After redundancy: how to introduce yourself without explaining your career

  • By salomons.coach
  • In Blog, Self & Personal Growth
person walking in hallway with other people blurred

Especially after redundancy, stop introducing yourself — start positioning yourself

Losing your job changes more than your employment status. It often distorts how you talk about yourself.

Especially after redundancy, many professionals over-explain: long career histories, defensive justifications, full biographies. Especially when asked the seemingly innocent question:

“So… tell me about yourself.”

Harvard Business Review recently reminded us of something critical:
the interviewer already knows your résumé so here is the HBR-how to introduce yourself.

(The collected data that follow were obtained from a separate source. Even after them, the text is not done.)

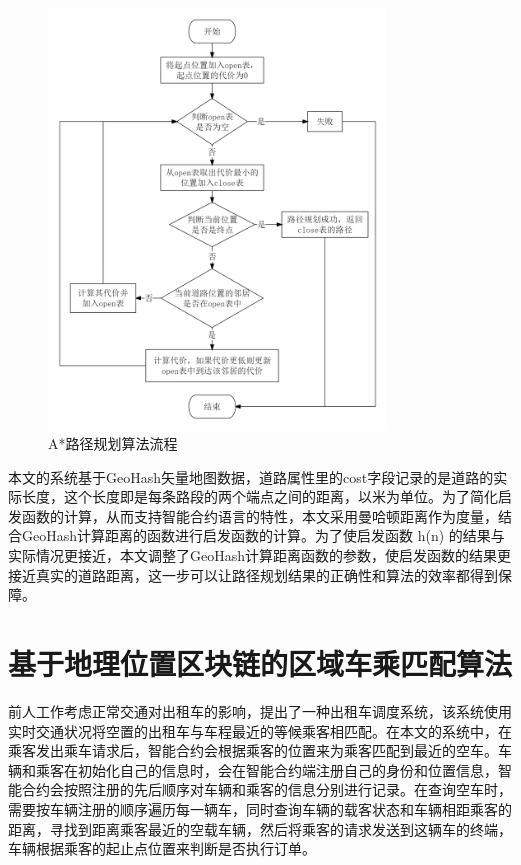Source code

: \begin{figure}[h]
  \centering
  \includegraphics[width=0.8\textwidth]{figures/astar算法流程}
  \caption{A*路径规划算法流程}\label{fig:astar}
\end{figure}

本文的系统基于GeoHash矢量地图数据，道路属性里的cost字段记录的是道路的实际长度，这个长度即是每条路段的两个端点之间的距离，以米为单位。为了简化启发函数的计算，从而支持智能合约语言的特性，本文采用曼哈顿距离作为度量，结合GeoHash计算距离的函数进行启发函数的计算。为了使启发函数 h(n) 的结果与实际情况更接近，本文调整了GeoHash计算距离函数的参数，使启发函数的结果更接近真实的道路距离，这一步可以让路径规划结果的正确性和算法的效率都得到保障。

\section{基于地理位置区块链的区域车乘匹配算法}

前人工作考虑正常交通对出租车的影响，提出了一种出租车调度系统，该系统使用实时交通状况将空置的出租车与车程最近的等候乘客相匹配。在本文的系统中，在乘客发出乘车请求后，智能合约会根据乘客的位置来为乘客匹配到最近的空车。车辆和乘客在初始化自己的信息时，会在智能合约端注册自己的身份和位置信息，智能合约会按照注册的先后顺序对车辆和乘客的信息分别进行记录。在查询空车时，需要按车辆注册的顺序遍历每一辆车，同时查询车辆的载客状态和车辆相距乘客的距离，寻找到距离乘客最近的空载车辆，然后将乘客的请求发送到这辆车的终端，车辆根据乘客的起止点位置来判断是否执行订单。

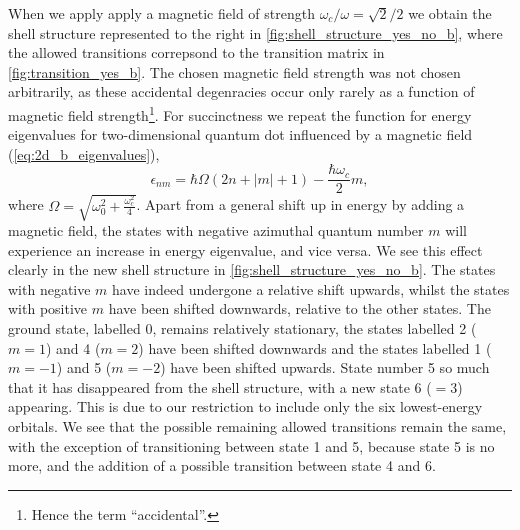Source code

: When we apply apply a magnetic field of strength $\omega_c/\omega = \sqrt{2}/2$ we 
obtain the shell structure represented to the right in 
\autoref{fig:shell_structure_yes_no_b}, where the allowed transitions correpsond to the 
transition matrix in \autoref{fig:transition_yes_b}. The chosen magnetic field strength 
was not chosen arbitrarily, as these accidental degenracies occur only rarely as 
a function of magnetic field strength\footnote{Hence the term ``accidental''.}.
For succinctness we repeat the function for energy eigenvalues for two-dimensional 
quantum dot influenced by a magnetic field (\autoref{eq:2d_b_eigenvalues}),
\begin{equation}
    \epsilon_{nm} = \hbar\Omega(2n + |m| + 1) - \frac{\hbar\omega_c}{2}m,
\end{equation}
where $\Omega = \sqrt{\omega_0^2 + \frac{\omega_c^2}{4}}$.
Apart from a general shift up in energy by adding a magnetic field, the states with 
negative azimuthal quantum number $m$ will experience an increase in energy eigenvalue,
and vice versa. We see this effect clearly in the new shell structure in
\autoref{fig:shell_structure_yes_no_b}. The states with negative $m$ have indeed
undergone a relative shift upwards, whilst the states with positive $m$ have been
shifted downwards, relative to the other states. The ground state, labelled 0, 
remains relatively stationary, the states labelled 2 ($m=1$) and 4 ($m=2$) have been 
shifted downwards and the states labelled 1 ($m=-1$) and 5 ($m=-2$) have been shifted 
upwards. State number 5 so much that it has disappeared from the shell structure, with a 
new state 6 ($=3$) appearing. This is due to our restriction to include only the six
lowest-energy orbitals. We see that the possible remaining allowed transitions remain the 
same, with the exception of transitioning between state 1 and 5, because state 5 is no more,
and the addition of a possible transition between state 4 and 6.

Repeating it adds no value. What does add value, especially after job loss, is positioning, not storytelling.

The shift: from “who I am” to “why I matter here”

Interviews are not about proving your worth. If you weren’t qualified, you wouldn’t be in the room. They are about your fit against a specific need. That means:

  • Understanding what this role truly requires
  • Selecting one or two strengths that directly serve that need
  • Backing them with a concrete, relevant example

Your introduction should quietly answer one question: “Why am I the safest, smartest bet for this problem?”

Use the same logic in your CV and cover letter

This approach doesn’t start in the interview. It starts on your pages.

CV

  • Stop listing responsibilities
  • Start showing where you solved the same problem they now have
  • Reorder bullets so relevance beats chronology

Cover letter

  • Avoid motivation essays
  • Open with recognition of their challenge
  • Position yourself as someone who has already operated in that context

Think less “career summary”, think more “evidence of relevance”

Check this post for more details on: Practical CV rewriting guidance – salomons.coach

One sentence test

If you had to introduce yourself in one sentence, could you complete this honestly?

“They are looking for someone who can …………, and that is exactly what I have been doing in ………….. situations.”

If not, the work is not in your wording. It’s in your positioning.

Job loss does not reduce your value. But it does require precision.

Those who navigate redundancy best are not the ones who explain themselves better, they are the ones who match themselves better.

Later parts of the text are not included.